Two high-torque brushless DC motors drive the valve open and compress the spring, while two small low-power consumption stepper motors hold the valve open by loading a wrap-spring clutch. Any power loss or failure at any point in the system results in the valve closing via the powerful spring module.

The motor redundancy, along with a dual-channel position sensor, ensures trouble-free operation and high availability under normal operation. The position sensor measures exact stem position to an accuracy and resolution of 0.1 mm, providing assurance of full valve travel.

Also, the system stores in a database such data as power consumption, valve position, and motor rpm during each valve actuation. The retrieved data provide trending capability throughout the life of the actuator and can prove invaluable for troubleshooting and preventive or predictive maintenance.

The all-electric choke actuator has full dual redundancy, fail-in-position operation, fully rotational non-stepping action, high-precision stem position sensing, and parametric data storage. These attributes make choke operations user friendly.

Full stem travel can occur in as little as 60 sec. Intermediate positioning involves inputting an absolute value in mm or a percentage of travel and the actuator will automatically travel to that position and stop. Additionally, the system allows automatic control of flow rate or pressure through use of the choke as the final control element in a proportional-integral-derivative (PID) control loop. This obviously is more difficult with a conventional hydraulic stepping choke actuator.

This system includes an equally competent control system. All-electric subsea production control has advantages in most scenarios but especially when the field is in deep water or at a long step-out distance from the host facility. Electric motors maintain their high level of efficiency and full torque capability regardless of water depth unlike hydraulic pressure that must overcome hydrostatic seawater pressure.

High voltage DC for long-distance power transmission is much more efficient than either AC power or hydraulic pressure. Even at distances of more than 500 km, the efficiency of DC power is between 80-90% compared with less than 20% for low-frequency AC. This greater efficiency reduces the required conductor size in the umbilical. In addition, DC reduces the total number of conductors need.

Three conductors are needed for three-phase AC compared with only one conductor for DC if the system incorporates a seawater return.

The removal of hydraulic tubing from the umbilical and the fewer, smaller conductors needed have several advantages. The all-electric umbilical has a smaller cross section that allows for the manufacture and spooling of longer continuous lengths. Overall umbilical weight is less and therefore may allow for the use of a smaller installation vessel. On long step-outs, splices in the umbilical will be either less or avoided altogether. Purchase and installation cost savings are the greatest advantage of a smaller, simpler all-electric umbilical. Cost is further reduced and deck space gained, by elimination of the control fluid and a high-pressure unit (HPU).

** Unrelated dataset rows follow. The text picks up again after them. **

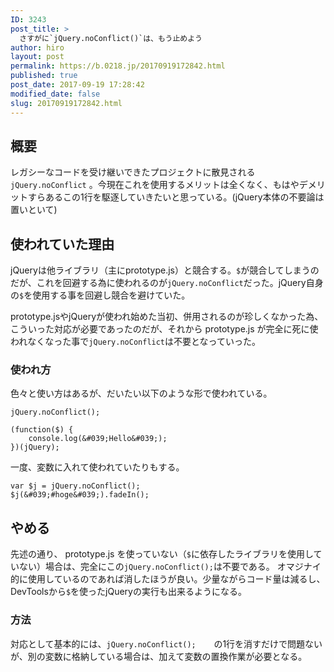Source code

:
 ```yaml
---
ID: 3243
post_title: >
  さすがに`jQuery.noConflict()`は、もう止めよう
author: hiro
layout: post
permalink: https://b.0218.jp/20170919172842.html
published: true
post_date: 2017-09-19 17:28:42
modified_date: false
slug: 20170919172842.html
---
```

## 概要
レガシーなコードを受け継いできたプロジェクトに散見される `jQuery.noConflict` 。今現在これを使用するメリットは全くなく、もはやデメリットすらあるこの1行を駆逐していきたいと思っている。(jQuery本体の不要論は置いといて)

<!--more-->

## 使われていた理由
jQueryは他ライブラリ（主にprototype.js）と競合する。`$`が競合してしまうのだが、これを回避する為に使われるのが`jQuery.noConflict`だった。jQuery自身の`$`を使用する事を回避し競合を避けていた。

prototype.jsやjQueryが使われ始めた当初、併用されるのが珍しくなかった為、こういった対応が必要であったのだが、それから prototype.js が完全に死に使われなくなった事で`jQuery.noConflict`は不要となっていった。

### 使われ方
色々と使い方はあるが、だいたい以下のような形で使われている。

```language-js
jQuery.noConflict();

(function($) {
	console.log(&#039;Hello&#039;);
})(jQuery);
```

一度、変数に入れて使われていたりもする。
```language-js
var $j = jQuery.noConflict();
$j(&#039;#hoge&#039;).fadeIn();
```

## やめる
先述の通り、 prototype.js を使っていない（`$`に依存したライブラリを使用していない）場合は、完全にこの`jQuery.noConflict();`は不要である。
オマジナイ的に使用しているのであれば消したほうが良い。少量ながらコード量は減るし、DevToolsから`$`を使ったjQueryの実行も出来るようになる。

### 方法
対応として基本的には、`jQuery.noConflict();	`の1行を消すだけで問題ないが、別の変数に格納している場合は、加えて変数の置換作業が必要となる。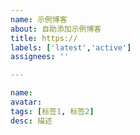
 ```yaml
---
name: 示例博客
about: 自助添加示例博客
title: https://
labels: ['latest','active']
assignees: ''

---
```

```yaml
name:
avatar:
tags: [标签1, 标签2]
desc: 描述
```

Delivering more electrical power subsea than is being consumed is inefficient and shortens the life of subsea regulation equipment. The Cameron DC surface-power-supply output voltage and current levels can both be adjusted independently. The output voltage is set automatically at a level to deliver 3 kv at the input to the subsea regulation module regardless of losses through the cable and connectors.

The output current varies depending on load requirements. At idle, when only the subsea electronics and sensors are being powered, the current level is low. Whenever demand increases, as when a valve is opening, the current level increases and stabilizes during the opening sequence, which is typically about 1 min in duration, and then reduces again upon its completion.

Redundancy at the surface is evident both within the power cabinet, in the form of dual modular supplies running in parallel, and by providing two surface units in a Channel A and B configuration. This parallel independent channel configuration carries through to the actuator itself, ensuring operability of the system despite any single-point failure. Additionally, either channel can be taken offline for any reason while the other continues to function normally.

Two subsea modules serve to regulate power and control tree and manifold functions. Remotely operated vehicles (ROVs) can retrieve both subsea modules.

The first module reduces and regulates the 3-kv input to 300 v DC and separates the communication signal from the power conductor. The reduced voltage and independent communication signal then go to the electric subsea control module. This unit controls valve functions, logs actuator parametric data, receives sensor information, and communicates with surface control equipment.

A fully populated control module currently can operate 16 functions.

Fig. 2 shows the main components along with the master control station, redundant paths, and seawater return.

Qualification

The system is not only a new product line but also an entirely new technology in subsea completions. Because of this, Cameron employed a comprehensive qualification program.

Three levels of testing covered all equipment from the smallest electronic circuit board to large main assemblies. Actual tests carried out and range of test parameters followed international standards where applicable or past experience and good engineering practice where no standard applied.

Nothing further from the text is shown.